### [Material for the task]
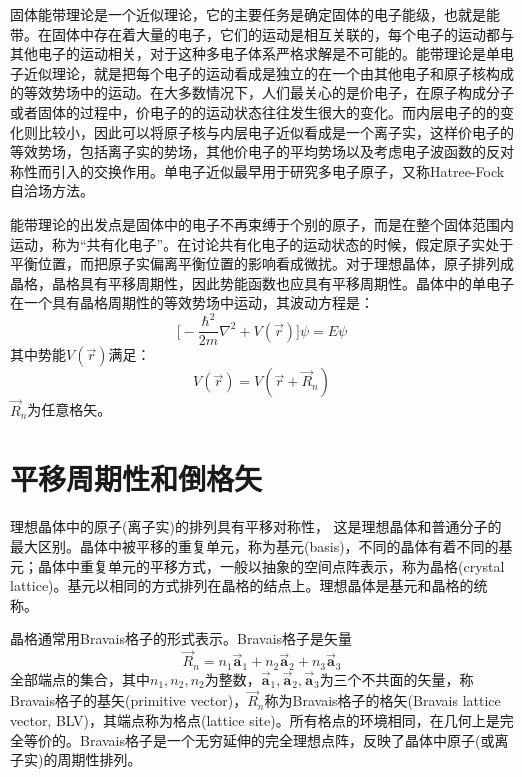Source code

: 固体能带理论是一个近似理论，它的主要任务是确定固体的电子能级，也就是能带。在固体中存在着大量的电子，它们的运动是相互关联的，每个电子的运动都与其他电子的运动相关，对于这种多电子体系严格求解是不可能的。能带理论是单电子近似理论，就是把每个电子的运动看成是独立的在一个由其他电子和原子核构成的等效势场中的运动。在大多数情况下，人们最关心的是价电子，在原子构成分子或者固体的过程中，价电子的的运动状态往往发生很大的变化。而内层电子的的变化则比较小，因此可以将原子核与内层电子近似看成是一个离子实，这样价电子的等效势场，包括离子实的势场，其他价电子的平均势场以及考虑电子波函数的反对称性而引入的交换作用。单电子近似最早用于研究多电子原子，又称Hatree-Fock自洽场方法。

能带理论的出发点是固体中的电子不再束缚于个别的原子，而是在整个固体范围内运动，称为“共有化电子”。在讨论共有化电子的运动状态的时候，假定原子实处于平衡位置，而把原子实偏离平衡位置的影响看成微扰。对于理想晶体，原子排列成晶格，晶格具有平移周期性，因此势能函数也应具有平移周期性。晶体中的单电子在一个具有晶格周期性的等效势场中运动，其波动方程是：
\begin{equation}\label{eq:solid-1}
  \biggl[-\dfrac{\hbar^2}{2m}\nabla^2+V(\vec r)\biggr]\psi=E\psi
\end{equation}
其中势能$V(\vec r)$满足：
\begin{equation}\label{eq:solid-2}
  V(\vec r)=V(\vec r+\vec R_n)
\end{equation}
$\vec R_n$为任意格矢。

\section{平移周期性和倒格矢}
理想晶体中的原子(离子实)的排列具有平移对称性，%
这是理想晶体和普通分子的最大区别。晶体中被平移的重复单元，称为基元(basis)，不同的晶体有着不同的基元；晶体中重复单元的平移方式，一般以抽象的空间点阵表示，称为晶格(crystal lattice)。基元以相同的方式排列在晶格的结点上。理想晶体是基元和晶格的统称。


晶格通常用Bravais格子的形式表示。Bravais格子是矢量
\begin{equation}
  \vec R_n=n_1\vec{\mathbf a}_1+n_2\vec{\mathbf a}_2+n_3\vec{\mathbf a}_3
  \label{eq:def-Bravais}
\end{equation}
全部端点的集合，其中$n_1,n_2,n_2$为整数，$\vec{\mathbf a}_1,\vec{\mathbf a}_2,\vec{\mathbf a}_3$为三个不共面的矢量，称Bravais格子的基矢(primitive vector)，$\vec R_n$称为Bravais格子的格矢(Bravais lattice vector, BLV)，其端点称为格点(lattice site)。所有格点的环境相同，在几何上是完全等价的。Bravais格子是一个无穷延伸的完全理想点阵，反映了晶体中原子(或离子实)的周期性排列。%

### [What you will do]
Wherever the string "lattice" appears in the records, copy the whole line.

### [Reply]
这是理想晶体和普通分子的最大区别。晶体中被平移的重复单元，称为基元(basis)，不同的晶体有着不同的基元；晶体中重复单元的平移方式，一般以抽象的空间点阵表示，称为晶格(crystal lattice)。基元以相同的方式排列在晶格的结点上。理想晶体是基元和晶格的统称。
全部端点的集合，其中$n_1,n_2,n_2$为整数，$\vec{\mathbf a}_1,\vec{\mathbf a}_2,\vec{\mathbf a}_3$为三个不共面的矢量，称Bravais格子的基矢(primitive vector)，$\vec R_n$称为Bravais格子的格矢(Bravais lattice vector, BLV)，其端点称为格点(lattice site)。所有格点的环境相同，在几何上是完全等价的。Bravais格子是一个无穷延伸的完全理想点阵，反映了晶体中原子(或离子实)的周期性排列。%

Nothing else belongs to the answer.